Unfortunately, in most situations, the requirements that together make up the overall business requirement are, to a greater or lesser extent, in conflict with each other.  To take a very simple example, the desire for a system to be easy to use might conflict with the desire to make it secure.  There is no “correct” resolution of this conflict, as it depends on the context.  One might choose one trade-off between the two for a banking application but adopt a different solution for a simple information service that does not involve personal data.  Many such conflicts might exist among the requirements of a system or service, and a preferred architecture can be seen as a solution that delivers value, but is nonetheless an inevitable compromise.

Analysis of the architecture helps us to understand the nature of that compromise.  Many of the architecturally significant requirements are expressions of desired quality attributes.  Can we live with the limitations that the compromise represents?  By how much will the value of the solution be reduced as a consequence of achieving reduced levels of some desirable quality attributes?  Might there be ways of mitigating these deficiencies?  Or might an alternative architecture, representing a different set of compromises, deliver greater value overall?
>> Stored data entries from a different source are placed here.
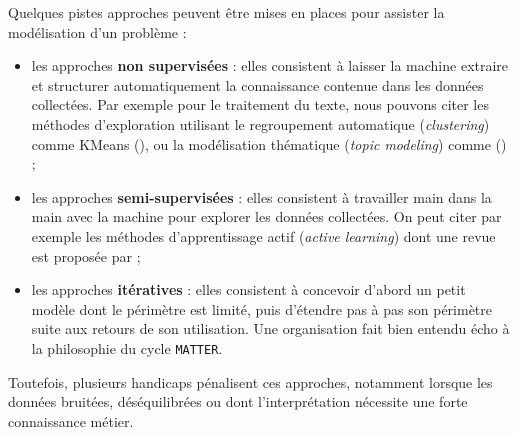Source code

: 			
			
			
			
			\begin{leftBarIdea}
				Quelques pistes approches peuvent être mises en places pour assister la modélisation d'un problème :
				\begin{itemize}
					\item les approches \textbf{non supervisées} :
					elles consistent à laisser la machine extraire et structurer automatiquement la connaissance contenue dans les données collectées.
					Par exemple pour le traitement du texte, nous pouvons citer les méthodes d'exploration utilisant le regroupement automatique (\textit{clustering}) comme KMeans (\cite{macqueen:1967:methods-classification-analysis}), ou la modélisation thématique (\textit{topic modeling}) comme  (\cite{blei-etal:2003:latent-dirichlet-allocation}) ;
					\item les approches \textbf{semi-supervisées} :
					elles consistent à travailler main dans la main avec la machine pour explorer les données collectées.
					On peut citer par exemple les méthodes d'apprentissage actif (\textit{active learning}) dont une revue est proposée par \cite{settles:2010:active-learning-literature} ;
					\item les approches \textbf{itératives} :
					elles consistent à concevoir d’abord un petit modèle dont le périmètre est limité, puis d'étendre pas à pas son périmètre suite aux retours de son utilisation.
					Une organisation fait bien entendu écho à la philosophie du cycle \texttt{MATTER}.
				\end{itemize}
				Toutefois, plusieurs handicaps pénalisent ces approches, notamment lorsque les données bruitées, déséquilibrées ou dont l'interprétation nécessite une forte connaissance métier.
			\end{leftBarIdea}
			
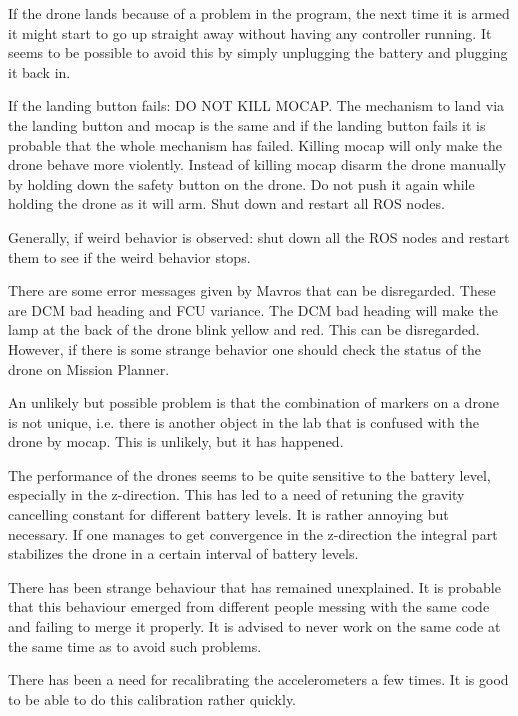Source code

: \documentclass[titlepage,11pt,a4paper]{article}
\begin{document}
If the drone lands because of a problem in the program, the next time
it is armed it might start to go up straight away without having any
controller running. It seems to be possible to avoid this by simply
unplugging the battery and plugging it back in.

If the landing button fails: DO NOT KILL MOCAP. The mechanism to land
via the landing button and mocap is the same and if the landing button
fails it is probable that the whole mechanism has failed. Killing
mocap will only make the drone behave more violently. Instead of
killing mocap disarm the drone manually by holding down the safety
button on the drone. Do not push it again while holding the drone as
it will arm. Shut down and restart all ROS nodes.

Generally, if weird behavior is observed: shut down all the ROS nodes
and restart them to see if the weird behavior stops.

There are some error messages given by Mavros that can be
disregarded. These are DCM bad heading and FCU variance. The DCM bad
heading will make the lamp at the back of the drone blink yellow and
red. This can be disregarded. However, if there is some strange
behavior one should check the status of the drone on Mission Planner.

An unlikely but possible problem is that the combination of markers on
a drone is not unique, i.e. there is another object in the lab that is
confused with the drone by mocap. This is unlikely, but it has
happened.

The performance of the drones seems to be quite sensitive to the
battery level, especially in the z-direction. This has led to a need
of retuning the gravity cancelling constant for different battery
levels. It is rather annoying but necessary. If one manages to get
convergence in the z-direction the integral part stabilizes the drone
in a certain interval of battery levels.

There has been strange behaviour that has remained unexplained. It is
probable that this behaviour emerged from different people messing
with the same code and failing to merge it properly. It is advised to
never work on the same code at the same time as to avoid such
problems.

There has been a need for recalibrating the accelerometers a few
times. It is good to be able to do this calibration rather quickly.
\end{document}

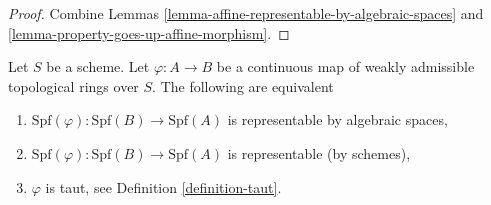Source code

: \begin{proof}
Combine Lemmas \ref{lemma-affine-representable-by-algebraic-spaces} and
\ref{lemma-property-goes-up-affine-morphism}.
\end{proof}

\begin{lemma}
\label{lemma-representable-affine}
Let $S$ be a scheme. Let $\varphi : A \to B$ be a continuous map of
weakly admissible topological rings over $S$. The following
are equivalent
\begin{enumerate}
\item $\text{Spf}(\varphi) : \text{Spf}(B) \to \text{Spf}(A)$
is representable by algebraic spaces,
\item $\text{Spf}(\varphi) : \text{Spf}(B) \to \text{Spf}(A)$
is representable (by schemes),
\item $\varphi$ is taut, see Definition \ref{definition-taut}.
\end{enumerate}
\end{lemma}

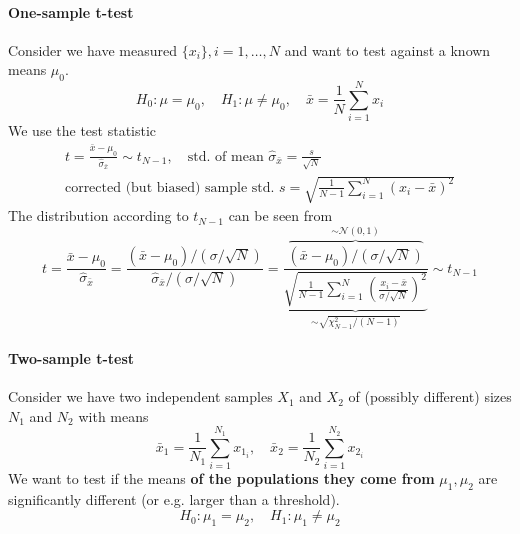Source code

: \paragraph*{One-sample t-test} Consider we have measured $\{ x_i \}, i=1,\ldots,N$ and want to test against a known means $\mu_0$.
\begin{equation}
    H_0: \mu = \mu_0, \quad H_1: \mu \neq \mu_0, \quad \bar{x} = \frac{1}{N} \sum_{i=1}^N x_i
\end{equation}
We use the test statistic
\begin{equation}
    \begin{gathered}
        t = \frac{\bar{x} - \mu_0}{\hat{\sigma}_{\bar{x}}} \sim t_{N-1}, \quad \text{std. of mean } \hat{\sigma}_{\bar{x}} = \frac{s}{\sqrt{N}} \\
        \text{corrected (but biased) sample std. } s = \sqrt{\frac{1}{N-1} \sum_{i=1}^N (x_i - \bar{x})^2}
    \end{gathered}
\end{equation}
The distribution according to $t_{N-1}$ can be seen from
\begin{equation}
    t=\frac{\bar{x}-\mu_0}{\hat{\sigma}_{\bar{x}}}=\frac{\left(\bar{x}-\mu_0\right) /(\sigma / \sqrt{N})}{\hat{\sigma}_{\bar{x}} /(\sigma / \sqrt{N})}=\frac{\overbrace{\left(\bar{x}-\mu_0\right) /(\sigma / \sqrt{N})}^{\sim \mathcal{N}(0,1)}}{\underbrace{\sqrt{\frac{1}{N-1} \sum_{i=1}^N\left(\frac{x_i-\bar{x}}{\sigma \slash \sqrt{N}}\right)^2}}_{\sim \sqrt{\chi_{N-1}^2 \slash (N-1)}}} \sim t_{N-1}
\end{equation}

\paragraph*{Two-sample t-test} Consider we have two independent samples $X_1$ and $X_2$ of (possibly different) sizes $N_1$ and $N_2$ with means
\begin{equation}
    \bar{x}_1 = \frac{1}{N_1} \sum_{i=1}^{N_1} x_{1_i}, \quad \bar{x}_2 = \frac{1}{N_2} \sum_{i=1}^{N_2} x_{2_i}
\end{equation}
We want to test if the means \textbf{of the populations they come from} $\mu_1, \mu_2$ are significantly different (or e.g. larger than a threshold).
\begin{equation}
    H_0: \mu_1 = \mu_2, \quad H_1: \mu_1 \neq \mu_2
\end{equation}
Trading-off quality attributes

In 1995, the Software Engineering Institute at Carnegie Mellon University (SEI) suggested the use of quality attributes to facilitate the analysis of alternative software architectures [4].  The Software Architecture Analysis Method (SAAM) [5] was “the first documented, widely promulgated architecture analysis method” [6].  It was originally created to analyze an architecture for modifiability, and requires the creation of a set of scenarios that illustrate what sorts of modifications to a software system are likely or representative of a given domain.  Candidate architectures are then evaluated according to how well they support the set of likely modifications or benchmark tasks.  A number of similar methods followed [7] [8] [9], and in 2000 the SEI extended SAAM to consider multiple quality attributes with the Architecture Trade-off Analysis Method (ATAM) [10].  ATAM has become quite widely used by software engineers and architects to evaluate software intensive architectures.  The use of quality attributes allows an evaluation team to “see the wood for the trees”, preferable to trying to examine a large number of individual requirements, while the expression of quality attributes, which can seem somewhat abstract, in the form of scenarios ensures that they are concretized and placed in the context of the system under consideration.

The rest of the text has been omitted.